Raw data: Begin

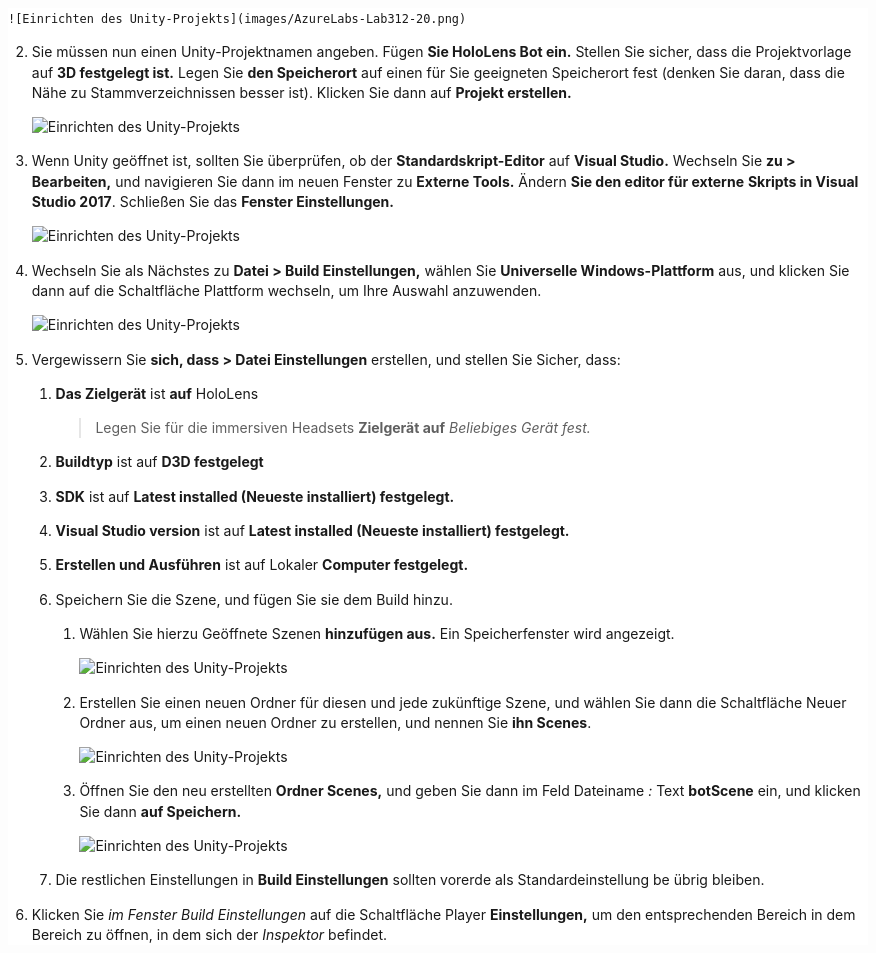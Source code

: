     ![Einrichten des Unity-Projekts](images/AzureLabs-Lab312-20.png)

2.  Sie müssen nun einen Unity-Projektnamen angeben. Fügen **Sie HoloLens Bot ein.** Stellen Sie sicher, dass die Projektvorlage auf **3D festgelegt ist.** Legen Sie **den Speicherort** auf einen für Sie geeigneten Speicherort fest (denken Sie daran, dass die Nähe zu Stammverzeichnissen besser ist). Klicken Sie dann auf **Projekt erstellen.**

    ![Einrichten des Unity-Projekts](images/AzureLabs-Lab312-21.png)

3.  Wenn Unity geöffnet ist, sollten Sie überprüfen, ob der **Standardskript-Editor** auf **Visual Studio.** Wechseln Sie **zu > Bearbeiten,** und navigieren Sie dann im neuen Fenster zu **Externe Tools.** Ändern **Sie den editor für externe** **Skripts in Visual Studio 2017**. Schließen Sie das **Fenster Einstellungen.**

    ![Einrichten des Unity-Projekts](images/AzureLabs-Lab312-22.png)

4.  Wechseln Sie als Nächstes zu **Datei > Build Einstellungen,** wählen Sie **Universelle Windows-Plattform** aus, und klicken Sie dann auf die Schaltfläche Plattform wechseln, um Ihre Auswahl anzuwenden. 

    ![Einrichten des Unity-Projekts](images/AzureLabs-Lab312-23.png)

5.  Vergewissern Sie **sich, dass > Datei Einstellungen** erstellen, und stellen Sie Sicher, dass:

    1.  **Das Zielgerät** ist **auf** HoloLens

        > Legen Sie für die immersiven Headsets **Zielgerät auf** *Beliebiges Gerät fest.*

    2.  **Buildtyp** ist auf **D3D festgelegt**

    3.  **SDK** ist auf **Latest installed (Neueste installiert) festgelegt.**

    4.  **Visual Studio version** ist auf **Latest installed (Neueste installiert) festgelegt.**

    5.  **Erstellen und Ausführen** ist auf Lokaler **Computer festgelegt.**

    6.  Speichern Sie die Szene, und fügen Sie sie dem Build hinzu. 

        1. Wählen Sie hierzu Geöffnete Szenen **hinzufügen aus.** Ein Speicherfenster wird angezeigt.
        
            ![Einrichten des Unity-Projekts](images/AzureLabs-Lab312-24.png)

        2. Erstellen Sie einen neuen Ordner für diesen und jede  zukünftige Szene, und wählen Sie dann die Schaltfläche Neuer Ordner aus, um einen neuen Ordner zu erstellen, und nennen Sie **ihn Scenes**.

             ![Einrichten des Unity-Projekts](images/AzureLabs-Lab312-25.png)

        3. Öffnen Sie den neu erstellten **Ordner Scenes,** und geben Sie dann im Feld Dateiname *:* Text **botScene** ein, und klicken Sie dann **auf Speichern.**

            ![Einrichten des Unity-Projekts](images/AzureLabs-Lab312-26.png)

    7. Die restlichen Einstellungen in **Build Einstellungen** sollten vorerde als Standardeinstellung be übrig bleiben.

6. Klicken Sie *im Fenster Build Einstellungen* auf die Schaltfläche Player **Einstellungen,** um den entsprechenden Bereich in dem Bereich zu öffnen, in dem sich der *Inspektor* befindet.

Raw data: End

— Prompt —
Beginning with the line above that contains "Sie **sich, dass", copy each line exactly up to and including the line that contains "7. Die restlichen", and go no further.

— Reply —
5.  Vergewissern Sie **sich, dass > Datei Einstellungen** erstellen, und stellen Sie Sicher, dass:

    1.  **Das Zielgerät** ist **auf** HoloLens

        > Legen Sie für die immersiven Headsets **Zielgerät auf** *Beliebiges Gerät fest.*

    2.  **Buildtyp** ist auf **D3D festgelegt**

    3.  **SDK** ist auf **Latest installed (Neueste installiert) festgelegt.**

    4.  **Visual Studio version** ist auf **Latest installed (Neueste installiert) festgelegt.**

    5.  **Erstellen und Ausführen** ist auf Lokaler **Computer festgelegt.**

    6.  Speichern Sie die Szene, und fügen Sie sie dem Build hinzu. 

        1. Wählen Sie hierzu Geöffnete Szenen **hinzufügen aus.** Ein Speicherfenster wird angezeigt.
        
            ![Einrichten des Unity-Projekts](images/AzureLabs-Lab312-24.png)

        2. Erstellen Sie einen neuen Ordner für diesen und jede  zukünftige Szene, und wählen Sie dann die Schaltfläche Neuer Ordner aus, um einen neuen Ordner zu erstellen, und nennen Sie **ihn Scenes**.

             ![Einrichten des Unity-Projekts](images/AzureLabs-Lab312-25.png)

        3. Öffnen Sie den neu erstellten **Ordner Scenes,** und geben Sie dann im Feld Dateiname *:* Text **botScene** ein, und klicken Sie dann **auf Speichern.**

            ![Einrichten des Unity-Projekts](images/AzureLabs-Lab312-26.png)

    7. Die restlichen Einstellungen in **Build Einstellungen** sollten vorerde als Standardeinstellung be übrig bleiben.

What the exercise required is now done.